English physician, born December 26, 1848, London; died August 11, 1929, London.




Associated eponyms:
Ewart's sign
Typically localized pulmonary auscultation- and percussion phenomenon in large pericardial effusion,

Pins' sign
In pericarditis, the disappearance of symptoms of pleurisy and loss of pain when patient leans forward to the knee-chest position.





Biography:
William Ewart was born in London, but his mother was French. He was educated partly in England and at the University of Paris, and joined the medical school at St. George’s Hospital in 1869. He qualified L.R.C.S. in 1871 and L.R.C.P. in 1872. In 1877 he graduated in the natural science tripos from Cambridge, gaining his M.B. degree in 1877. After working in Berlin, he spent his career at St. George's Hospital and the Brompton Hospital. In 1882 he retired from Brompton when was elected assistant physician at St. George’s Hospital, becoming full physician in 1887. He became a fellow of the Royal College of Physicians in 1881 and was conferred doctor of medicine in 1882. Ewart retired in 1907.
    «They were always anxious to give unaided nature her last chance, by which they often seemed to deprive the patient of his.»
    On the German surgeons reluctance to operate during the Franco-Prussian War, when Ewart worked in a field hospital. The French performed 14.000 amputations during this war and 10.000 of these died of sepsis so the German’s reluctance to operate was well founded.


Bibliography:
  • The future training of the medical profession. London, 1888.

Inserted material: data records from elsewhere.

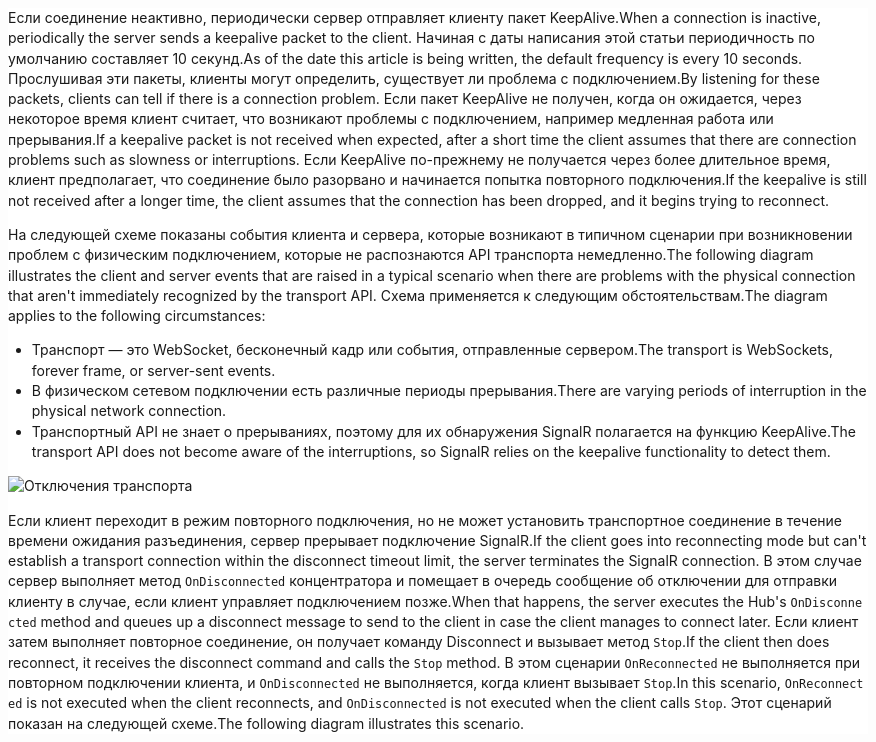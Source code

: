 <span data-ttu-id="de87d-169">Если соединение неактивно, периодически сервер отправляет клиенту пакет KeepAlive.</span><span class="sxs-lookup"><span data-stu-id="de87d-169">When a connection is inactive, periodically the server sends a keepalive packet to the client.</span></span> <span data-ttu-id="de87d-170">Начиная с даты написания этой статьи периодичность по умолчанию составляет 10 секунд.</span><span class="sxs-lookup"><span data-stu-id="de87d-170">As of the date this article is being written, the default frequency is every 10 seconds.</span></span> <span data-ttu-id="de87d-171">Прослушивая эти пакеты, клиенты могут определить, существует ли проблема с подключением.</span><span class="sxs-lookup"><span data-stu-id="de87d-171">By listening for these packets, clients can tell if there is a connection problem.</span></span> <span data-ttu-id="de87d-172">Если пакет KeepAlive не получен, когда он ожидается, через некоторое время клиент считает, что возникают проблемы с подключением, например медленная работа или прерывания.</span><span class="sxs-lookup"><span data-stu-id="de87d-172">If a keepalive packet is not received when expected, after a short time the client assumes that there are connection problems such as slowness or interruptions.</span></span> <span data-ttu-id="de87d-173">Если KeepAlive по-прежнему не получается через более длительное время, клиент предполагает, что соединение было разорвано и начинается попытка повторного подключения.</span><span class="sxs-lookup"><span data-stu-id="de87d-173">If the keepalive is still not received after a longer time, the client assumes that the connection has been dropped, and it begins trying to reconnect.</span></span>

<span data-ttu-id="de87d-174">На следующей схеме показаны события клиента и сервера, которые возникают в типичном сценарии при возникновении проблем с физическим подключением, которые не распознаются API транспорта немедленно.</span><span class="sxs-lookup"><span data-stu-id="de87d-174">The following diagram illustrates the client and server events that are raised in a typical scenario when there are problems with the physical connection that aren't immediately recognized by the transport API.</span></span> <span data-ttu-id="de87d-175">Схема применяется к следующим обстоятельствам.</span><span class="sxs-lookup"><span data-stu-id="de87d-175">The diagram applies to the following circumstances:</span></span>

- <span data-ttu-id="de87d-176">Транспорт — это WebSocket, бесконечный кадр или события, отправленные сервером.</span><span class="sxs-lookup"><span data-stu-id="de87d-176">The transport is WebSockets, forever frame, or server-sent events.</span></span>
- <span data-ttu-id="de87d-177">В физическом сетевом подключении есть различные периоды прерывания.</span><span class="sxs-lookup"><span data-stu-id="de87d-177">There are varying periods of interruption in the physical network connection.</span></span>
- <span data-ttu-id="de87d-178">Транспортный API не знает о прерываниях, поэтому для их обнаружения SignalR полагается на функцию KeepAlive.</span><span class="sxs-lookup"><span data-stu-id="de87d-178">The transport API does not become aware of the interruptions, so SignalR relies on the keepalive functionality to detect them.</span></span>

![Отключения транспорта](handling-connection-lifetime-events/_static/image2.png)

<span data-ttu-id="de87d-180">Если клиент переходит в режим повторного подключения, но не может установить транспортное соединение в течение времени ожидания разъединения, сервер прерывает подключение SignalR.</span><span class="sxs-lookup"><span data-stu-id="de87d-180">If the client goes into reconnecting mode but can't establish a transport connection within the disconnect timeout limit, the server terminates the SignalR connection.</span></span> <span data-ttu-id="de87d-181">В этом случае сервер выполняет метод `OnDisconnected` концентратора и помещает в очередь сообщение об отключении для отправки клиенту в случае, если клиент управляет подключением позже.</span><span class="sxs-lookup"><span data-stu-id="de87d-181">When that happens, the server executes the Hub's `OnDisconnected` method and queues up a disconnect message to send to the client in case the client manages to connect later.</span></span> <span data-ttu-id="de87d-182">Если клиент затем выполняет повторное соединение, он получает команду Disconnect и вызывает метод `Stop`.</span><span class="sxs-lookup"><span data-stu-id="de87d-182">If the client then does reconnect, it receives the disconnect command and calls the `Stop` method.</span></span> <span data-ttu-id="de87d-183">В этом сценарии `OnReconnected` не выполняется при повторном подключении клиента, и `OnDisconnected` не выполняется, когда клиент вызывает `Stop`.</span><span class="sxs-lookup"><span data-stu-id="de87d-183">In this scenario, `OnReconnected` is not executed when the client reconnects, and `OnDisconnected` is not executed when the client calls `Stop`.</span></span> <span data-ttu-id="de87d-184">Этот сценарий показан на следующей схеме.</span><span class="sxs-lookup"><span data-stu-id="de87d-184">The following diagram illustrates this scenario.</span></span>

  • The bronchi and pulmonary blood-vessels. London, 1889.

  • Cardiac outlines for clinical clerks and practitioners. London, 1892.

  • How to feel the pulse and what to feel in it. London, 1892.

  • Symptoms and physical signs. London, 1892.

  • Heart studies. London, 1895.

  • Gout and goutiness. London, 1896.

  • Res medica, res publica. London, 1907.

  • Marine climates in treatment of tuberculosis. London, 1907.